Cape Town – Lawyers representing Public Enterprises Minister Pravin Gordhan have reportedly said that the judgment of the Pretoria High Court on load-shedding is unclear, impractical to implement, and violates the rule of law.
Gordhan’s notice of application for leave to appeal challenges the order that he must take all reasonable steps within 60 days to ensure an adequate supply of electricity to state schools, health institutions, and police stations.
According to his lawyers, the court order is vague because it requires the minister to determine what constitutes “reasonable steps” and how to coordinate actions with other government entities, which they argue is inconsistent with a valid and constitutional order, Times Live reported.
The appeal notice further argues that the court’s order differs from what the parties involved in the case requested.

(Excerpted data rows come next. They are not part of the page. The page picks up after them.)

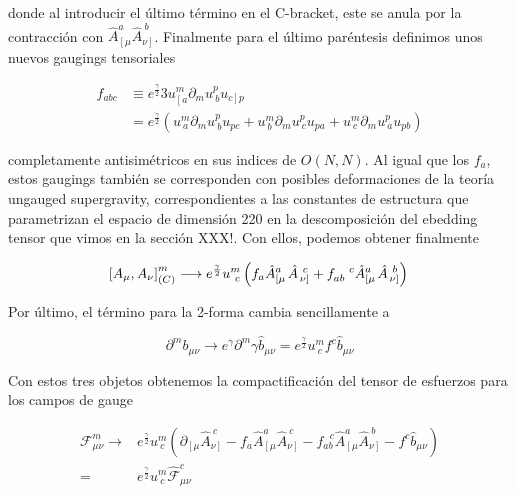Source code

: \documentclass{article}
\numberwithin{equation}{section}
\begin{document}
donde al introducir el último término en el C-bracket, este se anula por la contracción con $ \hat{A}_{\left[\mu \right.}^a \hat{A}_{\left. \nu\right]}^{\ b} $. Finalmente para el último paréntesis definimos unos nuevos gaugings tensoriales 

\begin{equation}
\begin{aligned}
f_{a b c} &\equiv e^{\frac{\gamma}{2}}3 u^{m}_{\left[ a\right.} \partial_m u^{p}_{\ b} u_{\left. c\right] p }\\
&= e^{\frac{\gamma}{2}} \left(u^{m}_{ \ a} \partial_m u^{p}_{\ b} u_{ p c} + u^{m}_{ \ b} \partial_m u^{p}_{\ c} u_{ p a} + u^{m}_{ \ c} \partial_m u^{p}_{\ a} u_{ p b}\right)
\end{aligned}
\end{equation}

completamente antisimétricos en sus indices de $ O(N,N) $. Al igual que los $ f_a $, estos gaugings también se corresponden con posibles deformaciones de la teoría ungauged supergravity, correspondientes a las constantes de estructura que parametrizan el espacio de dimensión 220 en la descomposición del ebedding tensor que vimos en la sección XXX!. Con ellos, podemos obtener finalmente

\begin{equation}\label{Cbrackethat}
\left[A_{\mu}, A_{\nu} \right]_{(C)}^{m} \longrightarrow e^{\frac{\gamma}{2}} u^m_{\ c} \left(  f_a \hat{A}_{\left[\mu \right.}^a \hat{A}_{\left. \nu\right]}^{\ c} + f_{a b}^{\ \ \ c} \hat{A}_{\left[\mu \right.}^a \hat{A}_{\left. \nu\right]}^{\ b}\right)\\
\end{equation}


Por último, el término para la 2-forma cambia sencillamente a

\begin{equation}
\partial^m b_{\mu \nu} \longrightarrow e^{\gamma} \partial^{m}\gamma \hat{b}_{\mu \nu} = e^{\frac{\gamma}{2}} u^{m}_{\ c} f^c \hat{b}_{\mu \nu}
\end{equation}

Con estos tres objetos obtenemos la compactificación del tensor de esfuerzos para los campos de gauge

\begin{boxquation}
	\begin{equation}
	\begin{aligned}
	\mathcal{F}^{m}_{\mu \nu} \longrightarrow& e^{\frac{\gamma}{2}} u^{m}_{\ c} \left( \partial_{\left[\mu\right.} \hat{A}_{\left. \nu\right]}^{\ c} - f_a \hat{A}_{\left[\mu \right.}^a \hat{A}_{\left. \nu\right]}^{\ c} - f_{a b}^{\ \ \ c} \hat{A}_{\left[\mu \right.}^a \hat{A}_{\left. \nu\right]}^{\ b} - f^c \hat{b}_{\mu \nu} \right)\\
	=& e^{\frac{\gamma}{2}} u^{m}_{\ c} \hat{\mathcal{F}}^{c}_{\mu \nu}
	\end{aligned}
	\end{equation}
\end{boxquation}
\end{document}
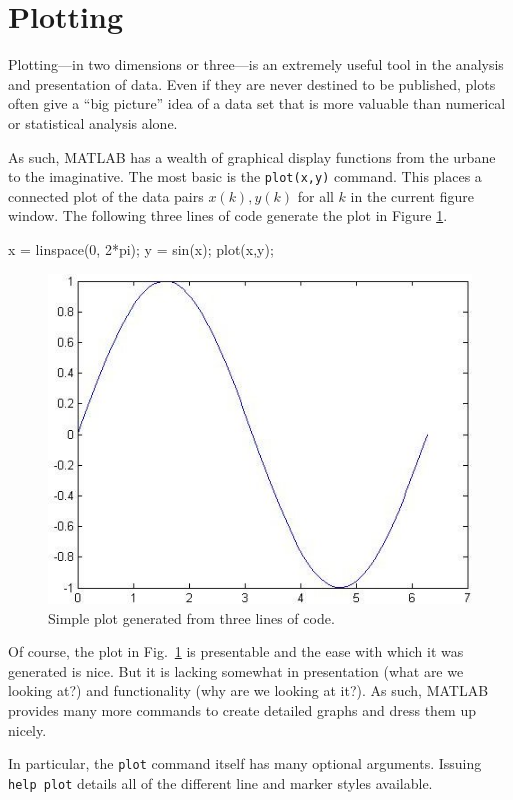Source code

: \section{Plotting}
Plotting---in two dimensions or three---is an extremely useful tool in the analysis and presentation of data.  Even if they are never destined to be published, plots often give a ``big picture'' idea of a data set that is more valuable than numerical or statistical analysis alone.
\par
As such, MATLAB has a wealth of graphical display functions from the urbane to the imaginative.  The most basic is the \verb=plot(x,y)= command.  This places a connected plot of the data pairs $x(k),y(k)$ for all $k$ in the current figure window.  The following three lines of code generate the plot in Figure \ref{fig.matlab.plainplot}.

\begin{codex}
x = linspace(0, 2*pi);
y = sin(x);
plot(x,y);
\end{codex}

\begin{figure}[hbp!]
\centering
\includegraphics[width=.9\textwidth]{plainplot}
\caption{\footnotesize
        Simple plot generated from three lines of code.
        \label{fig.matlab.plainplot}
        }
\end{figure}

Of course, the plot in Fig.~\ref{fig.matlab.plainplot} is presentable and the ease with which it was generated is nice.  But it is lacking somewhat in presentation (what are we looking at?) and functionality (why are we looking at it?).  As such, MATLAB provides many more commands to create detailed graphs and dress them up nicely.
\par
In particular, the \verb=plot= command itself has many optional arguments.  Issuing \verb=help plot= details all of the different line and marker styles available.

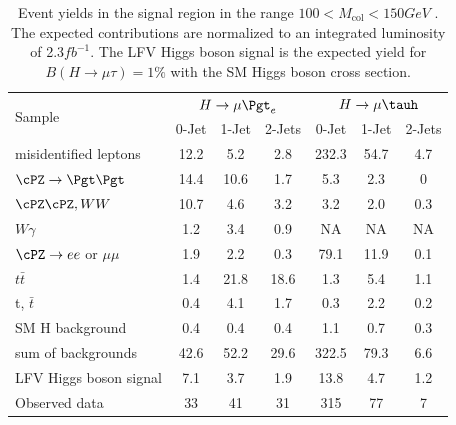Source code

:  \begin{table}[hbtp]
 \centering  \caption{Event yields in the signal region in the range $100 < M_\text{col} < 150GeV$ . The expected contributions are normalized to an integrated luminosity
of 2.3$fb^{-1}$. The LFV Higgs boson signal is the expected yield for $B(H \rightarrow \mu \tau)=1\%$ with the SM Higgs boson cross section.}
  \label{tab:EventYieldTable_100_to_150}
  \begin{tabular}{lccc|ccc} \hline
        \multirow{2}{*}{Sample}                                & \multicolumn{3}{c}{$H \rightarrow \mu \Pgt_{e}$}                &     \multicolumn{3}{c}{$H \rightarrow \mu \tauh$}     \\ \cline{2-7}
                                              &  0-Jet            & 1-Jet            & 2-Jets               &  0-Jet             & 1-Jet            & 2-Jets  \\ \hline
    misidentified leptons                    &  12.2  &   5.2     &  2.8 & 232.3 & 54.7 & 4.7 \\
    $ \cPZ \rightarrow \Pgt \Pgt$                    & 14.4   & 10.6      &  1.7 & 5.3   & 2.3  & 0  \\
    $ \cPZ\cPZ,WW$                       & 10.7   &  4.6      &  3.2 & 3.2   & 2.0  & 0.3\\
    $ W\gamma$                             &   1.2  &  3.4      &  0.9 &NA & NA & NA    \\
    $ \cPZ \rightarrow ee$ or $\mu \mu$          &  1.9   &  2.2      &  0.3 & 79.1 & 11.9& 0.1  \\
    $t\bar{t}     $                            &  1.4   & 21.8      & 18.6 &1.3 & 5.4 & 1.1    \\
    t, $\bar{t}$                             &  0.4   &  4.1      &  1.7 &0.3 & 2.2 & 0.2    \\
    SM H background                        &  0.4   &  0.4      &  0.4 &1.1 & 0.7 & 0.3    \\ \hline
    sum of backgrounds                       & 42.6   & 52.2      & 29.6 &322.5& 79.3 & 6.6  \\  \hline
    LFV Higgs boson signal                   &  7.1   &  3.7      &  1.9 &13.8 & 4.7 & 1.2    \\ \hline \hline
      Observed data                          &  33    &  41       &  31  & 315 & 77 & 7 \\ \hline
  \end{tabular}
\end{table}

The applicants specifically asked for an order that Gordhan takes reasonable steps to procure alternative sources of electricity, such as generators or solar power. However, the court’s order was more onerous and placed a burden on Gordhan to ensure sufficient supply or generation of electricity to prevent load-shedding.
In March this year, ActionSA, the United Democratic Movement and 17 other political parties applied to the court to have schools, clinics, hospitals, police stations and other government institutions exempted from load shedding. The court ruled in their favour in May.
At the time, the minister had indicated that he would apply for leave to appeal the ruling.
In papers filed at the Pretoria High Court on Wednesday, the minister says he does not have the power to generate and or ensure electricity supply to the listed public facilities, reported EWN.
He argues that it would require several government departments and more than 60 days to procure alternative sources of energy and install them in the more than 13 000 public facilities, the report said.
Gordhan says that the far-reaching ruling violates the doctrine of separation of powers by ordering a minister to carry out a function he does not have legislative jurisdiction to implement.